Canadian all wheat stocks as of Dec. 31 fell to near a two-decade low, while durum stocks were at their lowest in more than 30 years.
A Statistics Canada grain stocks report on Tuesday pegged national all wheat stockpiles as of the end of December at 15.564 million tonnes, down 38% from a year earlier and the tightest since 2002 when all wheat stocks fell to 13.979 million. Durum stocks as of Dec. 31, 2021 were reported at 2.094 million tonnes, a drop of 56.4% from the previous year and a level not seen since 2.024 million in 1988. Wheat (excl durum) stocks were down by about one-third compared to a year earlier at 13.47 million tonnes, the lowest since 2007.
The tightness in Dec. 31 wheat stocks is of course due to last summer’s Prairie drought, which slashed national all wheat output by 38% to 21.65 million tonnes. Durum production fell even more sharply, down almost 60% to 2.65 million.

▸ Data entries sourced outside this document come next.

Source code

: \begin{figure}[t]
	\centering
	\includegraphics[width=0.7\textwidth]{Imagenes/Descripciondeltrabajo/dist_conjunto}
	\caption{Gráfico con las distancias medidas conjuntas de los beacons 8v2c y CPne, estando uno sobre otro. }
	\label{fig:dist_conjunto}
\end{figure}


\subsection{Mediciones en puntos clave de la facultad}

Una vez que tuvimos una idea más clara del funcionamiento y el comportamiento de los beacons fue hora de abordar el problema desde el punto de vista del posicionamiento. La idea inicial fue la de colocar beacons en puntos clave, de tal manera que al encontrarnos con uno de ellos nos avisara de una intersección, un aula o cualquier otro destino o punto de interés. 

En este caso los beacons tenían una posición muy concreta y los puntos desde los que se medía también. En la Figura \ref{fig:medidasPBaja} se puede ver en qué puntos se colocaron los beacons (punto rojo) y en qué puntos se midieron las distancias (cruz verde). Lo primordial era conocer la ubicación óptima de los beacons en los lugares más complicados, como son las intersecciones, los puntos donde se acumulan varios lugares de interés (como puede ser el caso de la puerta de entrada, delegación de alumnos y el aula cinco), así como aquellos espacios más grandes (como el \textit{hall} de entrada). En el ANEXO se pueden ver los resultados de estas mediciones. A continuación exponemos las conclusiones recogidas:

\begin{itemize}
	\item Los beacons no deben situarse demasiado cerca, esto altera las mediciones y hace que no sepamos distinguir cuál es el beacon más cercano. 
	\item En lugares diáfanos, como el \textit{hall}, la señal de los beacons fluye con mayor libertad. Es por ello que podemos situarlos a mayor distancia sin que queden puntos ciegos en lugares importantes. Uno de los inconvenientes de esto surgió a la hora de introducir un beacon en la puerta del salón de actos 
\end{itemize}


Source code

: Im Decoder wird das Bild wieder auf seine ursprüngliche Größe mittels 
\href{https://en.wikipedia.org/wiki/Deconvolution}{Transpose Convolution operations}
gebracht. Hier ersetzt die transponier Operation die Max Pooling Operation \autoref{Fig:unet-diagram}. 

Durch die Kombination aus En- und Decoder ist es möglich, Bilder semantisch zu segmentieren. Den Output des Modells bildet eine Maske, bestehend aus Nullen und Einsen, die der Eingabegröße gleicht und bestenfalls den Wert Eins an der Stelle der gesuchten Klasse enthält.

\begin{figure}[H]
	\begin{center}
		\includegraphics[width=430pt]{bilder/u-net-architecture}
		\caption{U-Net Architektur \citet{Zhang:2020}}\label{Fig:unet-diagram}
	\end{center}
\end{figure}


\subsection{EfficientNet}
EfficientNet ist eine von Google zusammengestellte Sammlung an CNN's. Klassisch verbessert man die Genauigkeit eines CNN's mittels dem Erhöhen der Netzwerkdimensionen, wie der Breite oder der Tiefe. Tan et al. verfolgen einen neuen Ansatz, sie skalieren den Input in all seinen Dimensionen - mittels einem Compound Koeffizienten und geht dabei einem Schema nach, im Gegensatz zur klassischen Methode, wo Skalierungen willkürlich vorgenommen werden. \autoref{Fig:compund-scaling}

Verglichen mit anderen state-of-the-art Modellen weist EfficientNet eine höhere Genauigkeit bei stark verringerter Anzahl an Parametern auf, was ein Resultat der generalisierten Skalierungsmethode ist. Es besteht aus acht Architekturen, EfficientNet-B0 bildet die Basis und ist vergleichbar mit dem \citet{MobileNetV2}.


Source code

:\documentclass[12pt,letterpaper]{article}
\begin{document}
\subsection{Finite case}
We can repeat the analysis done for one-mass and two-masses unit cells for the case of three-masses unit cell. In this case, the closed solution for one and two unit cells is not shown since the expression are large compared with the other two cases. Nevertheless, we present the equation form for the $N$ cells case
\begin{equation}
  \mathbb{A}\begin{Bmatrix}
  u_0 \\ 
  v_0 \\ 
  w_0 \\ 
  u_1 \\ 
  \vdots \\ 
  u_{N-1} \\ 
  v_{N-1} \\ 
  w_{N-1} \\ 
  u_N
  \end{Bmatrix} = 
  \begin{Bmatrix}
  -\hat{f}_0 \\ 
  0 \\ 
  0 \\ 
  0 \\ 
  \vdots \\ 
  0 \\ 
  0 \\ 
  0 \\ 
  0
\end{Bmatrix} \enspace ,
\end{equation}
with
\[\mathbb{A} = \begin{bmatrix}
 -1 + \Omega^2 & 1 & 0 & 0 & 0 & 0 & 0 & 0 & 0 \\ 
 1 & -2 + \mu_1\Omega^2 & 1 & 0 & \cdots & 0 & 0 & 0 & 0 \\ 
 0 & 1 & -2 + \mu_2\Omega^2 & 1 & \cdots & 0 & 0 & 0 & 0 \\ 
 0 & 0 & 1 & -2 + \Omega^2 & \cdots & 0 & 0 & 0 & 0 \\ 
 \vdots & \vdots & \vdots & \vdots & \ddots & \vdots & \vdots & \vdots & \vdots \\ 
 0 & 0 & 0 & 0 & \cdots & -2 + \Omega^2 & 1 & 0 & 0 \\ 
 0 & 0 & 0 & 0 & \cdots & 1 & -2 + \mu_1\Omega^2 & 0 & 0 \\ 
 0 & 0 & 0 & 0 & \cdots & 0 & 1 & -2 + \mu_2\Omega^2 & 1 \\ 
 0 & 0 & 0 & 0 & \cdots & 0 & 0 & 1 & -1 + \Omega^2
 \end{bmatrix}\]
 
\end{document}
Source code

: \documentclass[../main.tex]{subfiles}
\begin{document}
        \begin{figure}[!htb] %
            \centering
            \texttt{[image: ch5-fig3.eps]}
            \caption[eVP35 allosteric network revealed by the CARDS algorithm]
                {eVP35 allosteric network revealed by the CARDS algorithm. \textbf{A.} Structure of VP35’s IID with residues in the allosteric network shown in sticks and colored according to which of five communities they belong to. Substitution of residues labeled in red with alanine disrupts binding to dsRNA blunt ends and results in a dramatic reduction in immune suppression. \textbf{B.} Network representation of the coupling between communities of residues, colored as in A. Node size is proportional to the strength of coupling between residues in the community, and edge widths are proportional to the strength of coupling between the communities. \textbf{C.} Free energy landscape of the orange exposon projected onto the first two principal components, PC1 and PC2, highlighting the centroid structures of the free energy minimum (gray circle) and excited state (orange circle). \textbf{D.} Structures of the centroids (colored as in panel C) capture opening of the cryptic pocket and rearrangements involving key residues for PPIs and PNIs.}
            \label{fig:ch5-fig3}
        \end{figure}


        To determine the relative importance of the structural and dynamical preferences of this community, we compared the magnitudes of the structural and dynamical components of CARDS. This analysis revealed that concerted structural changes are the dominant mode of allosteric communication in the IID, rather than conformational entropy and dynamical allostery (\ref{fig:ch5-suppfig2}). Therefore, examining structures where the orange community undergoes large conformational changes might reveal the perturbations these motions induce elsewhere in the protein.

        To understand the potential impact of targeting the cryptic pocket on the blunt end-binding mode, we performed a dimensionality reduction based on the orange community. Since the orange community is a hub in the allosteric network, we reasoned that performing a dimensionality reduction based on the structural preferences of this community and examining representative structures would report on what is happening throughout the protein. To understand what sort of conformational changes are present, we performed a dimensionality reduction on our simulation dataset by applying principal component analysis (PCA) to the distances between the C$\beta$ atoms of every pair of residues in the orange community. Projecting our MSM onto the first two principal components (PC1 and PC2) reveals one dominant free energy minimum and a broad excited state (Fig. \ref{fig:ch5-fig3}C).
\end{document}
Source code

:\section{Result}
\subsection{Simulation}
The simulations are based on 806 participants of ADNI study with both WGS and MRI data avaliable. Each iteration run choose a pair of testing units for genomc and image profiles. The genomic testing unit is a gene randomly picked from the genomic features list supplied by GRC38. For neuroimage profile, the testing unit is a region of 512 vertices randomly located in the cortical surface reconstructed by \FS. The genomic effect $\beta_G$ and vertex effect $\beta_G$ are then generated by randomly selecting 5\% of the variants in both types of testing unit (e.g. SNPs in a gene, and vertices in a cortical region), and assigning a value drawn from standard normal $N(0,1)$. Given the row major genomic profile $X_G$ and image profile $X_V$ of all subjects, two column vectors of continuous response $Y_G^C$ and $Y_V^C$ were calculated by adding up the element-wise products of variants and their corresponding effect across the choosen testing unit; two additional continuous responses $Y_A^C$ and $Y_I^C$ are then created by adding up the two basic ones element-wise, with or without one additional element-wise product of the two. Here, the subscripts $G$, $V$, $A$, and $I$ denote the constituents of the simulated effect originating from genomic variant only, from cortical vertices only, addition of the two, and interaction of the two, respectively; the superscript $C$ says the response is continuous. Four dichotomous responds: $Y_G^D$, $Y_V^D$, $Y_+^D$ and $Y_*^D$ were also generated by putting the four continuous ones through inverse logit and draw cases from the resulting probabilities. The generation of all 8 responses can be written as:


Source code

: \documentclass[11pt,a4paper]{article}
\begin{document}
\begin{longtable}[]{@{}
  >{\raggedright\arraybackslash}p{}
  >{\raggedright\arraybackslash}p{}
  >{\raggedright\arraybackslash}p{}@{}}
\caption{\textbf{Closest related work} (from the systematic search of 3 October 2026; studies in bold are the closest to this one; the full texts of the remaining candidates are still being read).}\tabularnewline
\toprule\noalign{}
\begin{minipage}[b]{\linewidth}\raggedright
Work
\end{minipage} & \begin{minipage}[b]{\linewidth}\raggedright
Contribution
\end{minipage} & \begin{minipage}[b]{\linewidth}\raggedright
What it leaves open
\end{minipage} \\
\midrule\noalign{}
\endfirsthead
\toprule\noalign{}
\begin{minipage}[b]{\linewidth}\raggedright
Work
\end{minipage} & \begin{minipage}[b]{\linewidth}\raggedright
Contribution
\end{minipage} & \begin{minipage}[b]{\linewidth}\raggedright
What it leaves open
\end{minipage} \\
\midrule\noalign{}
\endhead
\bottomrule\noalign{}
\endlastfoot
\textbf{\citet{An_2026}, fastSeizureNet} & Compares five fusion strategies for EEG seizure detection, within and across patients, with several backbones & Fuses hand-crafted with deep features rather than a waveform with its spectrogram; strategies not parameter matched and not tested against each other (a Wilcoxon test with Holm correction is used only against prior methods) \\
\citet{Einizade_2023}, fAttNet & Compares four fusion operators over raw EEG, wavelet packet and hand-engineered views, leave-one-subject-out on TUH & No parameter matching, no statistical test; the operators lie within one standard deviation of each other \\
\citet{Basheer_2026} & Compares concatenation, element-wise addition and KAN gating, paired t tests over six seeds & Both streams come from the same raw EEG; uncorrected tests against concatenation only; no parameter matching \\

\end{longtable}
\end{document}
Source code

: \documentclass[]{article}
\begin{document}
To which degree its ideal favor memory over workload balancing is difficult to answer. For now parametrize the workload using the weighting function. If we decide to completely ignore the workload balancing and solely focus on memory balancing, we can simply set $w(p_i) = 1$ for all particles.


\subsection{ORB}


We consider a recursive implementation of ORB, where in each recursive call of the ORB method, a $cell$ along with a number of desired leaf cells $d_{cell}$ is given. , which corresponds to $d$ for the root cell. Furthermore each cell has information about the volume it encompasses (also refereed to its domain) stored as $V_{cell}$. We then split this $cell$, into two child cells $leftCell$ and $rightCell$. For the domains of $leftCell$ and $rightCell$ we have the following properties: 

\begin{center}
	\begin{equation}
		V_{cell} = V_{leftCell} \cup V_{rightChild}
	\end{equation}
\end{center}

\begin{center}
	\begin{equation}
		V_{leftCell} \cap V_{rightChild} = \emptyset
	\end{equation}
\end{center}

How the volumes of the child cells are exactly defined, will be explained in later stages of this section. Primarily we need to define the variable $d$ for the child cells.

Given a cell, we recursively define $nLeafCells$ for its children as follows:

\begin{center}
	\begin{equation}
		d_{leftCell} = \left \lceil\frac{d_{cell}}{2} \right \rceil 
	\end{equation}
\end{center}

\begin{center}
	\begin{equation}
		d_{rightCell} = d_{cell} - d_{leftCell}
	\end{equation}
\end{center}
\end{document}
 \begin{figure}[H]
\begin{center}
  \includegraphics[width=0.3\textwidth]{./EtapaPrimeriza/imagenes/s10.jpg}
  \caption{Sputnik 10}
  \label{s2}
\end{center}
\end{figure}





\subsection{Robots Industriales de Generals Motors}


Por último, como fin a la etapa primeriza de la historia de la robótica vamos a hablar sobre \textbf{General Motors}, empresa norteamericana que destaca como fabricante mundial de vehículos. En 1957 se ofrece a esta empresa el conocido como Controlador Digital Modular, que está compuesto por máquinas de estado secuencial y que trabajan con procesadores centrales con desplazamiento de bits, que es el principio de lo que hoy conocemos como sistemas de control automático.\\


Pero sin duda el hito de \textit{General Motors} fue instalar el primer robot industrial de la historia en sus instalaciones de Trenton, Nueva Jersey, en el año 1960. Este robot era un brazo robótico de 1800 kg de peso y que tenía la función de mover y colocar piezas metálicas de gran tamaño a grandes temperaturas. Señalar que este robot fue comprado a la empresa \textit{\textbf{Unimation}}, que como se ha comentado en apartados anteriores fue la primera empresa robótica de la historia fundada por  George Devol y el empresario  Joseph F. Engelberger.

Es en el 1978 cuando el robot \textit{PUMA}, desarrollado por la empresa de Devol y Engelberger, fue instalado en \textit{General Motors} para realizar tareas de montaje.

With a total all wheat supply of 27.582 million tonnes to begin the 2021-22 crop year, the December stocks number infers Aug. 1- Dec. 31 usage of just over 12 million tonnes, compared to 15.7 million for the same period a year earlier. Inferred Aug. 1 – Dec. 31 durum use was 1.33 million tonnes, versus 2.51 million the previous year.